日米二国間交渉を断固拒否せよ

自民党の反主流派を後押しせよ

 1月27日の衆院予算委員会で、安倍首相はトランプ大統領が主張している二国間交渉について、「絶対に排除するのかと言われれば、そうではない」と述べました。また、安倍首相は「米国だけでなく、様々な2国間の交渉で(日本が)一方的に譲歩することにはならない。国益を最大化する最善の道を取っていく」とも答弁しています(1月28日付読売新聞)。

 トランプ大統領がTPPをやめて二国間交渉を進めようとしているのは、TPPよりもさらに多くのものを獲得しようとしているからです。TPPでさえロクに権益を守れなかった安倍政権が、果たしてTPP以上に強引な交渉を進めようとしているトランプ政権に対抗できるのか、心もとないと言わざるを得ません。

 いま日本に必要なのは、二国間交渉を拒否するか、あるいは二国間交渉を有利に進められるような体制を整えることです。そのためには、野党が協力して安倍政権に立ち向かうことに加え、与党内の反主流派を後押しする必要があります。自民党内にも二国間交渉に批判的な議員はたくさんいます。

 ここでは、弊誌1月号に掲載した、自民党の山田俊男参議院議員のインタビューを紹介したいと思います。全文は弊誌1月号をご覧ください。

日米二国間交渉はやるべきではない

―― 山田さんは12月1日の参議院TPP特別委員会で、アメリカのトランプ次期大統領が日米二国間交渉を求めてくる可能性を指摘し、警鐘を鳴らしています。日米二国間交渉のどこに問題があると考えていますか。

山田 日本はこれまでもアメリカと多くの二国間交渉を行ってきました。例えば、繊維交渉や牛肉・オレンジ交渉、自動車交渉、半導体交渉などです。しかし、ほとんど全ての交渉において、日本はアメリカに押されっぱなしだったと思うんですね。

 もしトランプ政権と二国間交渉を行うことになれば、これまで以上に難しい交渉になると思います。トランプ氏は大統領選の最中に、日本に対して米軍駐留費をさらに負担するように求めていました。もちろん日本はきちんと防衛負担を行っているわけですから、そんなふうに言われる筋合いはないんですよ。しかし、二国間交渉に安全保障問題を絡められれば、日本は非常に厳しい状況に追い込まれてしまうと思います。

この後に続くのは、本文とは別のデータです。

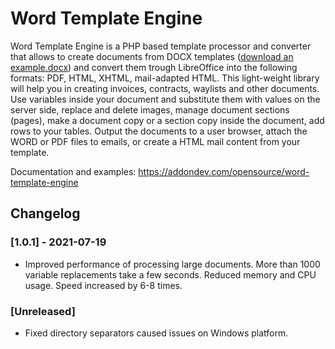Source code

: # Word Template Engine

Word Template Engine is a PHP based template processor and converter that allows to create documents from DOCX templates ([download an example.docx](https://github.com/philip-sorokin/word-template-engine/blob/main/examples/template.docx?raw=true)) and convert them trough LibreOffice into the following formats: PDF, HTML, XHTML, mail-adapted HTML. This light-weight library will help you in creating invoices, contracts, waylists and other documents. Use variables inside your document and substitute them with values on the server side, replace and delete images, manage document sections (pages), make a document copy or a section copy inside the document, add rows to your tables. Output the documents to a user browser, attach the WORD or PDF files to emails, or create a HTML mail content from your template.

Documentation and examples: https://addondev.com/opensource/word-template-engine

## Changelog

### [1.0.1] - 2021-07-19

- Improved performance of processing large documents. More than 1000 variable replacements take a few seconds. Reduced memory and CPU usage. Speed increased by 6-8 times.

### [Unreleased]

- Fixed directory separators caused issues on Windows platform.

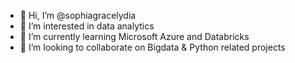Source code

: - 👋 Hi, I’m @sophiagracelydia
- 👀 I’m interested in data analytics
- 🌱 I’m currently learning Microsoft Azure and Databricks
- 💞️ I’m looking to collaborate on Bigdata & Python related projects

<!---
sophiagracelydia/sophiagracelydia is a ✨ special ✨ repository because its `README.md` (this file) appears on your GitHub profile.
You can click the Preview link to take a look at your changes.
--->
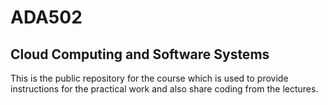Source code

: # ADA502

## Cloud Computing and Software Systems

This is the public repository for the course which is used to provide instructions for the practical work and also share coding from the lectures.
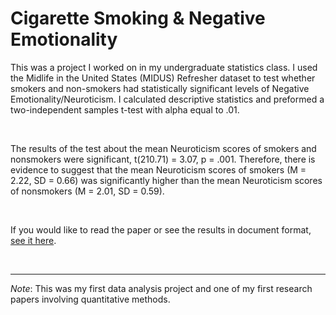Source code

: # Cigarette Smoking & Negative Emotionality

This was a project I worked on in my undergraduate statistics class. I used the Midlife in the United States (MIDUS) Refresher dataset to test whether smokers and non-smokers had statistically significant levels of Negative Emotionality/Neuroticism. I calculated descriptive statistics and preformed a two-independent samples t-test with alpha equal to .01.  

<br>

The results of the test about the mean Neuroticism scores of smokers and nonsmokers were significant, t(210.71) = 3.07, p = .001. Therefore, there is evidence to suggest that the mean Neuroticism scores of smokers (M = 2.22, SD = 0.66) was significantly higher than the mean Neuroticism scores of nonsmokers (M = 2.01, SD = 0.59). 

<br>

If you would like to read the paper or see the results in document format, [see it here](https://docs.google.com/document/d/1UiFkaCTWdlSl_MiuTIdfITWKpPFGge4c/edit?usp=sharing&ouid=116584102056642100085&rtpof=true&sd=true).

<br>

***

*Note*:
This was my first data analysis project and one of my first research papers involving quantitative methods.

 そして、日米二国間交渉如何で、アメリカの農産物やGMO(遺伝子組み換え)食品等が大量に入ってきて、日本の農業だけでなく国民の食の安全安心に大打撃を与えることになります。これは日本が大切にしてきた「世界各国の多様な農業の共存」という理念にも反することです。日本はこれまでアジアやアフリカ、ヨーロッパなど日本と同じ課題を抱える国々と連携し、それぞれの国の事情に配慮しながら多面的な経済連携協定を進めてきました。WTOのドーハ・ラウンドでも、残念ながら合意には至りませんでしたが、この理念は活かされていました。

 こうした多国間交渉では、日本は世界各国と連携することでアメリカの要求を食い止めることができます。TPP協定は不十分なところはいっぱいありますけれども、それでも二国間交渉よりはましだと思います。だから、私はアメリカから二国間交渉を求められても断固として拒否すべきだと総理に申し上げたわけです。

―― 自民党内では日米二国間交渉はどのように捉えられていますか。

山田 自民党議員はこれまでの日米二国間交渉で妥協を強いられてきたという経緯を知っていますから、みんな二国間交渉はやりたくないと思います。また、日米二国間交渉では、農業だけでなく、投資やサービスの問題なども取り上げられる可能性があるので、なおさらやりたくないでしょう。